In mice fed trypsin inhibitor (camostat) to elevate endogenous CCK, pancreatic growth plateaus by 7 days. It is unknown whether this represents the maximum growth capacity of the pancreas. To test the ability of CCK to drive further growth, mice were fed chow containing camostat (0.1%) for 1 wk, then fed standard chow for 1 wk, and finally returned to the camostat diet for a week. Pancreatic mass increased to 245% of initial value (iv) following 1 wk of camostat feeding, decreased to 147% iv following a 1 wk return to normal chow, and increased to 257% iv with subsequent camostat feeding. Camostat feeding was associated with significant increases in circulating CCK and changes in pancreatic mass were paralleled by changes in protein and DNA content. Moreover, regression of the pancreas following camostat feeding was associated with changes in the expression of the autophagosome marker LC3. Pancreatic protein synthetic rates were 130% of control after 2 days on camostat but were equivalent to control after 7 days. Changes in the phosphorylation of 4E-BP1 and S6, downstream effectors of mammalian target of rapamycin (mTOR), paralleled changes in protein synthetic rates. Cellular content of Akt, an upstream activating kinase of mTOR, decreased after 7 days of camostat feeding whereas expression of the E3 ubiquitin-ligases and the cell cycle inhibitor p21 increased after 2 days. These results indicate that CCK-stimulated growth of the pancreas is not limited by acinar cell mitogenic capacity but is due, at least in part, to inhibition of promitogenic Akt signaling.

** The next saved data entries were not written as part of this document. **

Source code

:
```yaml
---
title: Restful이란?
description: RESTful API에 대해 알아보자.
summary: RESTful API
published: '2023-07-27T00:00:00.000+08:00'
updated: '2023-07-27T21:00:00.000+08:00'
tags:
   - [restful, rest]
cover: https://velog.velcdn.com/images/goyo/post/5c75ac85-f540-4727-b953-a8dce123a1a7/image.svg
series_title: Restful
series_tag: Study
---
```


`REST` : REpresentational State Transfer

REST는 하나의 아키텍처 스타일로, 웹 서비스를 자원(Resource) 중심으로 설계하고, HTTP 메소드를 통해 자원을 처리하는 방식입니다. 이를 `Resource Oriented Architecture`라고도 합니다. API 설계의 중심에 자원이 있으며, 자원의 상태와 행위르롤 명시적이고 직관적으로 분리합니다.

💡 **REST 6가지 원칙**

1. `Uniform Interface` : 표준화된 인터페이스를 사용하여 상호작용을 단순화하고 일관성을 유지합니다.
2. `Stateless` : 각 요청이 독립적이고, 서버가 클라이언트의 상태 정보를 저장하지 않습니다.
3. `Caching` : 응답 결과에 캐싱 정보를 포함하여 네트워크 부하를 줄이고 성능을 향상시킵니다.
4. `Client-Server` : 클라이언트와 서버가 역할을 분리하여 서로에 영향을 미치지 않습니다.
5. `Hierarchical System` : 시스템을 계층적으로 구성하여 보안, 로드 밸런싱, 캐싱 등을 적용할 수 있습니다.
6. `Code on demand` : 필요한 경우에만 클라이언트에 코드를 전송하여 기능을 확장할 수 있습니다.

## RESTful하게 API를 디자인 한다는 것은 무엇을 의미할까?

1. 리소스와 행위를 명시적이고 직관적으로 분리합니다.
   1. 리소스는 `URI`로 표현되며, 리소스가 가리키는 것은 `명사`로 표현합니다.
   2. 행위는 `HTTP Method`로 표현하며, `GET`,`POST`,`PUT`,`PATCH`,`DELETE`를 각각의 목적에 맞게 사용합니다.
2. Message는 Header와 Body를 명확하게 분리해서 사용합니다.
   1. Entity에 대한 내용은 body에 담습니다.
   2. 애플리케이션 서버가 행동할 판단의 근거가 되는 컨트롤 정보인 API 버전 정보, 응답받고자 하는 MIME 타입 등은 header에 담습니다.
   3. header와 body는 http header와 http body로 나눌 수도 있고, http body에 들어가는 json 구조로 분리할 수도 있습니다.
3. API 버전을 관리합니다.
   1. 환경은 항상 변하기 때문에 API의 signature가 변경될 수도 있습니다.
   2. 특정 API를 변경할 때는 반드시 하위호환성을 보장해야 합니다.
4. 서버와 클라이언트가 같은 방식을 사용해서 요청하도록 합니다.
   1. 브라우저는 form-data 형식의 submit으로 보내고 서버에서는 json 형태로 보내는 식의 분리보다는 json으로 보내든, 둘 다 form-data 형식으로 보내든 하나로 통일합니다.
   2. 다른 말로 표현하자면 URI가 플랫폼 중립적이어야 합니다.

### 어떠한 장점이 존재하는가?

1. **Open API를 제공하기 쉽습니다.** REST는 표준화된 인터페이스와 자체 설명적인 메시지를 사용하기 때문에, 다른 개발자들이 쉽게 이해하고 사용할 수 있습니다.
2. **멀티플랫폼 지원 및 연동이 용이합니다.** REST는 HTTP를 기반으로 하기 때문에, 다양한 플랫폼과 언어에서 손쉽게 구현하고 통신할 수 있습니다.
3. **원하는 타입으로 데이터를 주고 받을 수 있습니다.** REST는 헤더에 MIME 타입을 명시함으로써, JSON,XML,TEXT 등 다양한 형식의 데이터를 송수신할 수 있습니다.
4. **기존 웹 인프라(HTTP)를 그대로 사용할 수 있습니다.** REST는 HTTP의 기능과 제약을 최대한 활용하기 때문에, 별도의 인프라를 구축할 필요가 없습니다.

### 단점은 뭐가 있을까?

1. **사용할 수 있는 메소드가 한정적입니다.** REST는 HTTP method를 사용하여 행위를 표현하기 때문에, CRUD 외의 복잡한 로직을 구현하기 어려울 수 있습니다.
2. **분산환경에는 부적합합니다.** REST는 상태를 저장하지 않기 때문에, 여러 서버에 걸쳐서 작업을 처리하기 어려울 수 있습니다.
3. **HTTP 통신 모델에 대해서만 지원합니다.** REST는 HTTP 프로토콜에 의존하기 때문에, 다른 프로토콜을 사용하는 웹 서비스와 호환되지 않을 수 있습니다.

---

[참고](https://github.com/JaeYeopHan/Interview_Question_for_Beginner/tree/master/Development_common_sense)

CCK-independent mTORC1 activation during dietary protein-induced exocrine pancreas growth

Dietary protein can stimulate pancreatic growth in the absence of CCK release, but there is little data on the regulation of CCK-independent growth. To identify mechanisms whereby protein stimulates pancreatic growth in the absence of CCK release, C57BL/6 control and CCK-null male mice were fed normal-protein (14% casein) or high-protein (75% casein) chow for 7 days. The weight of the pancreas increased by 32% in C57BL/6 mice and 26% in CCK-null mice fed high-protein chow. Changes in pancreatic weight in control mice were due to both cell hypertrophy and hyperplasia since there was an increase in protein-to-DNA ratio, total DNA content, and DNA synthesis. In CCK-null mice pancreatic growth was almost entirely due to hypertrophy with both protein-to-DNA ratio and cell size increasing without significant increases in DNA content or DNA synthesis. ERK, calcineurin, and mammalian target of rapamycin complex 1 (mTORC1) are activated in models of CCK-induced growth, but there were no differences in ERK or calcineurin activation between fasted and fed CCK-null mice. In contrast, mTORC1 activation was increased after feeding and the duration of activation was prolonged in mice fed high-protein chow compared with normal-protein chow. Changes in pancreatic weight and RNA content were completely inhibited, and changes in protein content were partially abated, when the mTORC1 inhibitor rapamycin was administered during high-protein chow feeding. Prolonged mTORC1 activation is thus required for dietary protein-induced pancreatic growth in the absence of CCK.